= WORK INSTRUCTION =
In this material, which lines include the string "LeftColicArtery"? Show them.

* * *

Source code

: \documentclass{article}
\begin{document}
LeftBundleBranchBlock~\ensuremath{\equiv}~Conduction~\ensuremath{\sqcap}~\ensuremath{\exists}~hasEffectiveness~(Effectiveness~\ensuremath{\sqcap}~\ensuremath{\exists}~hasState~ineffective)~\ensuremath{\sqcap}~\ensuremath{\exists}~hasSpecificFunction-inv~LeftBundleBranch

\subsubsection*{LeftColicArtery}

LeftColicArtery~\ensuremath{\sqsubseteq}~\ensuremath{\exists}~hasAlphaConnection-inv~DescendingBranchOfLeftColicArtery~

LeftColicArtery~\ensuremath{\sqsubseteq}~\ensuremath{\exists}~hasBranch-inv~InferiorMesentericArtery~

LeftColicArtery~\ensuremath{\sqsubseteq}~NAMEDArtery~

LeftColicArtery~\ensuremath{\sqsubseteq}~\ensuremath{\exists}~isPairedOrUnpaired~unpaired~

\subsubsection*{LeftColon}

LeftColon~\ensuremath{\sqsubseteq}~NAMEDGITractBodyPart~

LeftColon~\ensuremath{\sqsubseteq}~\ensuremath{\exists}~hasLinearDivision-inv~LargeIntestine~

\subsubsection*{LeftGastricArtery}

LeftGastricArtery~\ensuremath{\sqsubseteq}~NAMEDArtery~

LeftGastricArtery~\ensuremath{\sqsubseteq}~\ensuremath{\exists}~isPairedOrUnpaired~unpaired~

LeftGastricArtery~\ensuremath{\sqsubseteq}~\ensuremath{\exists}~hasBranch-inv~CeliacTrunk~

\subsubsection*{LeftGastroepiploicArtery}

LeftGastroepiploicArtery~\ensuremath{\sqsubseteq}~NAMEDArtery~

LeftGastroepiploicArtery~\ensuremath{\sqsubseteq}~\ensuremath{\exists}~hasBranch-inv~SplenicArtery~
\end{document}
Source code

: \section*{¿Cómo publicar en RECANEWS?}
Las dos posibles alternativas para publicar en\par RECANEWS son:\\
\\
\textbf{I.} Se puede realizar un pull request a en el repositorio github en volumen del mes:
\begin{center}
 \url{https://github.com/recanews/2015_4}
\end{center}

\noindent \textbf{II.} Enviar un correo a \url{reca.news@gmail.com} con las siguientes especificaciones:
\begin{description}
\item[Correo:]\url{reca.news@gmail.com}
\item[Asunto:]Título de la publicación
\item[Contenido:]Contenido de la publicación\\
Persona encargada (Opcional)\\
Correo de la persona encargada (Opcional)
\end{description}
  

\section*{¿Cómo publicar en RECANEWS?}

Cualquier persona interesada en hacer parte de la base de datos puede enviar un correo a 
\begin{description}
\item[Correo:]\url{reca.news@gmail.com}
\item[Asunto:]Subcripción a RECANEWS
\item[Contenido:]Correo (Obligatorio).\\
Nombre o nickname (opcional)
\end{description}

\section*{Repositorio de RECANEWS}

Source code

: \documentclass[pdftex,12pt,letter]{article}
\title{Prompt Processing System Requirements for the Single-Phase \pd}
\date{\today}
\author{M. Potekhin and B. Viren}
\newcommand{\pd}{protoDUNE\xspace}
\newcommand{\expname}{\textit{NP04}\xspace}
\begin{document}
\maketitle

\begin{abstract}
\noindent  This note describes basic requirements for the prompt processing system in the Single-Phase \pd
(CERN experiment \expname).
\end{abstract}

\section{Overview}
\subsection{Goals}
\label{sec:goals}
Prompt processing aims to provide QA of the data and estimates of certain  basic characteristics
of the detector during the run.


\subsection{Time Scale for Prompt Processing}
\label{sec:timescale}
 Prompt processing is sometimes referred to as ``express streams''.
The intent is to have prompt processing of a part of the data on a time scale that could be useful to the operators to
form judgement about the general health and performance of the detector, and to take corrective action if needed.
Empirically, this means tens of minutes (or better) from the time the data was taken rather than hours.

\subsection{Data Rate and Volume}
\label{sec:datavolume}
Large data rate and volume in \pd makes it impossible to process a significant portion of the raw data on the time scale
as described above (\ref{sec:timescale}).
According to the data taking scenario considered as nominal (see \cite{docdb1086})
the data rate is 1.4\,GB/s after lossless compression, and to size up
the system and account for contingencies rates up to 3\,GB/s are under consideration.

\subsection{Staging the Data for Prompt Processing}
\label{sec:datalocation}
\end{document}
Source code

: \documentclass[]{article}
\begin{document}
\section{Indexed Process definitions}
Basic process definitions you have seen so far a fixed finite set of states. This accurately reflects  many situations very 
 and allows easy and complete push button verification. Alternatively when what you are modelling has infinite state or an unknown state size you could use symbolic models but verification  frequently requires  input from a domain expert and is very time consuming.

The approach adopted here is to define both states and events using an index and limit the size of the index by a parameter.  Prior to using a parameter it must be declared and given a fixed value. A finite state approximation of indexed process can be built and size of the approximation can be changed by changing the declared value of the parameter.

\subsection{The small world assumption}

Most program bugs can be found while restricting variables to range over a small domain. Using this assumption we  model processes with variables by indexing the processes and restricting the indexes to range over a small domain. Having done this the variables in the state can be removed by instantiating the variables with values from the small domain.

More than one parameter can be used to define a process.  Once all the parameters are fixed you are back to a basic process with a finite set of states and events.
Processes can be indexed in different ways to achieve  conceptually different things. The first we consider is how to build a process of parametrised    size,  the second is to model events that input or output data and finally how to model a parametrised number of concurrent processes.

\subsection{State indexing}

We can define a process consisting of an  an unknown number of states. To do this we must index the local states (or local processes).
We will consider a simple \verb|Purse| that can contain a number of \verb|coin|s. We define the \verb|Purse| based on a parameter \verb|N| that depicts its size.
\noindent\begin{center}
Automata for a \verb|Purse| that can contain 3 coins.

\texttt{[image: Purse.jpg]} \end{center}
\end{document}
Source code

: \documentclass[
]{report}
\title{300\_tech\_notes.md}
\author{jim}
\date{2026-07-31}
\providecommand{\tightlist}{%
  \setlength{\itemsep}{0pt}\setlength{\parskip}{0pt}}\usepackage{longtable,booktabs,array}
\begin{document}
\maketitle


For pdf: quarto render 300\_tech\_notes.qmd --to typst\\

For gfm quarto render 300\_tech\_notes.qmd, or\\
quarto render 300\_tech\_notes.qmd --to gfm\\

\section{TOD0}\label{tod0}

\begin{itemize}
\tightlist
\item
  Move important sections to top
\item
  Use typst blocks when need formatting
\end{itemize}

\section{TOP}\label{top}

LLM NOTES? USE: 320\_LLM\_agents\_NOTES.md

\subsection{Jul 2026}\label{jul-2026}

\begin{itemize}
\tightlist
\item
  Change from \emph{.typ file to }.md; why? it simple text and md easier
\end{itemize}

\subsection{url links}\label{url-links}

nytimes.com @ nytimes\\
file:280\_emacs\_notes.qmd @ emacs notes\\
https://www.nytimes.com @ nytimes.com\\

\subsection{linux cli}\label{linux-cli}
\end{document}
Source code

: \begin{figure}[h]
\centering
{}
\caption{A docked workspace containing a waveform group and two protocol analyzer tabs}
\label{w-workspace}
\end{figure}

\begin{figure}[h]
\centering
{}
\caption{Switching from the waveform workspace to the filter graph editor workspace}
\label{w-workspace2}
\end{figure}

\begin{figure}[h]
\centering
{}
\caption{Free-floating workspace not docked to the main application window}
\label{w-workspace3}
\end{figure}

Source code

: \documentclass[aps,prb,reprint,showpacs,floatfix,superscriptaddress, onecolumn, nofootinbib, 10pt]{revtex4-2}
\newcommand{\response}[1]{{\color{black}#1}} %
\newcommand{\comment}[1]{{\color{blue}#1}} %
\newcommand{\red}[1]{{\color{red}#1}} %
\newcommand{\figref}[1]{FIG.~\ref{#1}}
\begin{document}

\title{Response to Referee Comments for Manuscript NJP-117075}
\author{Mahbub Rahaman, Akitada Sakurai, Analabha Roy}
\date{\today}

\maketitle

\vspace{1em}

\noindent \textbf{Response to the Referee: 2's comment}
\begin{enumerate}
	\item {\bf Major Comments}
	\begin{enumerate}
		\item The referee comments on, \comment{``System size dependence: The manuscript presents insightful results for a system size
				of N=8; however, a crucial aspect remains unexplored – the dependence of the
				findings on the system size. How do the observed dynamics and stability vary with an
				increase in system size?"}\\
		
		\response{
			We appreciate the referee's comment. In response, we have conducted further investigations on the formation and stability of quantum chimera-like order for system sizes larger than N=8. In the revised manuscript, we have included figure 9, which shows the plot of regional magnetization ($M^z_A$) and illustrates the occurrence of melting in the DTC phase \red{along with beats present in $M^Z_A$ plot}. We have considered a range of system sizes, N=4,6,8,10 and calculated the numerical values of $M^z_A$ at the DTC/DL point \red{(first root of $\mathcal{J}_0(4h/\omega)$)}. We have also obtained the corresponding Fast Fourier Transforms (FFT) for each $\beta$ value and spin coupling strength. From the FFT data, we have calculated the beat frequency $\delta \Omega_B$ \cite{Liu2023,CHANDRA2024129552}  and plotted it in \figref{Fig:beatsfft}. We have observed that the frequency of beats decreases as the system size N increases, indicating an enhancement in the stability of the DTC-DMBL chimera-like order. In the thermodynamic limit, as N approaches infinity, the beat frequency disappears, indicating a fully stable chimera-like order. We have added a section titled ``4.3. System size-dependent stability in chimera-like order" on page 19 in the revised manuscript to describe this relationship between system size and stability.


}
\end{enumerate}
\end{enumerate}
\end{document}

* * *

= FINAL ANSWER =
\subsubsection*{LeftColicArtery}
LeftColicArtery~\ensuremath{\sqsubseteq}~\ensuremath{\exists}~hasAlphaConnection-inv~DescendingBranchOfLeftColicArtery~
LeftColicArtery~\ensuremath{\sqsubseteq}~\ensuremath{\exists}~hasBranch-inv~InferiorMesentericArtery~
LeftColicArtery~\ensuremath{\sqsubseteq}~NAMEDArtery~
LeftColicArtery~\ensuremath{\sqsubseteq}~\ensuremath{\exists}~isPairedOrUnpaired~unpaired~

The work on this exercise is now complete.